Door in Bijlage 26 te verwijzen naar ‘we’ en in Bijlage 27 naar ‘de meerderheid’ beroept de AKB zich op de mening van een grote groep en maakt zo gebruik van het bandwagon-effect: aangezien de meerderheid het wil, moet het gebeuren.

99 Internationaal Instituut voor Sociale Geschiedenis, ‘De meerderheid wil sluiting? Dan 2-4 kerncentrales erbij!’, Visual Documents, https://search.socialhistory.org/Record/838680 (geraadpleegd 7 augustus 2018).

32 In deze periode van teruggang, valt op dat de toon in vergelijking met de fase hiervoor gematigder was. Het radicale anti-overheidssentiment werd afgezwakt en er werd meer naar de ecologische problematiek van kernenergie gekeken, net zoals in de beginperiode van de AKB. Toch moet opgemerkt worden dat er nog steeds radicale sentimenten zijn zoals Bijlage 27 laat zien.

33

Conclusie

De vraag hoe de in de literatuur beschreven levensloop van de Nederlandse antikernenergiebeweging terug te zien is in het beeldmateriaal dat zij gebruikte om de Nederlandse publieke opinie over kernenergie te beïnvloeden in de periode 1970 tot en met 1986 kan beantwoord worden door kort de levensfases door te lopen aan de hand van de in hoofdstuk drie, vier, en vijf getrokken conclusies.

De AKB lijkt in de beginfase (1970-1976) vooral te steunen op ideeën afkomstig uit de milieubeweging en maakt zich vooral zorgen om de ecologische toestand van de aarde, stralingsgevaar en de volksgezond. Dit is niet verwonderlijk aangezien de milieubeweging voortborduurde op belangenorganisaties die zich inzette voor de volksgezondheid.

De in de literatuur beschreven radicalisering (grofweg 1977-1981) is in het beeldmateriaal terug te zien aan een verharding van de boodschap die de AKB uitdroeg. In plaats van het waarschuwen voor ecologische- en gezondheidsrisico’s verschoof de boodschap steeds meer richting de overheid, en de atoomstaat als dystopisch toekomstbeeld, waarbij een juxtapositie tussen volk en overheid werd geschetst. Als kritiek op het gepercipieerde gevaar van de atoomstaat rechtvaardigde de AKB directe actie. Deze kritiek werd daarnaast vaak gekoppeld aan antikapitalisme, wat in elke levensfase voorkwam, maar het sterkste aanwezig was tijdens deze periode van radicalisering. Echter, de radicalisering is, zoals in hoofdstuk vier getoond, niet algeheel waardoor de literatuur voor deze levensfase een te homogeen beeld schetst. Naast de verharding tonen andere bronnen, zoals Bijlage 18 en 22, maar ook het Asterix-stripboek een genuanceerder verhaal, waar ook plaats is voor minder radicale of zelfs zeer gematigde tegenstanders van kernenergie.
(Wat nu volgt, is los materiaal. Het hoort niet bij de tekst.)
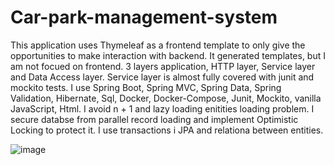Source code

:# Car-park-management-system

This application uses Thymeleaf as a frontend template to only give the opportunities to make interaction with backend.
It generated templates, but I am not focued on frontend.
3 layers application, HTTP layer, Service layer and Data Access layer.
Service layer is almost fully covered with junit and mockito tests.
I use Spring Boot, Spring MVC, Spring Data, Spring Validation, Hibernate, Sql, Docker, Docker-Compose, Junit, Mockito, vanilla JavaScript, Html.
I avoid n + 1 and lazy loading enitities loading problem.
I secure databse from parallel record loading and implement Optimistic Locking to protect it.
I use transactions i JPA and relationa between entities.

![image](https://github.com/fallenowsky/Car-park-management-system/assets/106607529/6e6e0005-36c5-4fdf-be93-950399ddbe99)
Vanaf 1982 vindt er volgens de literatuur een teruggang plaats, die ook terug te zien is in het beeldmateriaal. In deze periode zijn nog steeds radicale elementen aanwezig, maar de hoofdmoot van de kritiek richt zich op ecologie en gezondheidsrisico’s, net zoals in de beginfase.

Terugkomend op de onderzoeksvraag kan geconcludeerd worden dat de ontwikkelingsfasen van de AKB weerspiegeld worden in het beeldmateriaal. De angst, met propagandatechnieken inspelen op emoties, voor een dystopische toekomst wordt weergegeven in het beeldmateriaal. Aanvankelijk op een milde wijze, in de radicale fase doormiddel van het oproepen tot meer radicale acties en in de laatste fase weer een teruggang naar een mildere vorm van protest. Maar ook wordt duidelijk dat de radicalisering niet zo absoluut en alomvattend is als soms in de literatuur, bij Hellema, Van Noort, en Cramer, gesuggereerd wordt.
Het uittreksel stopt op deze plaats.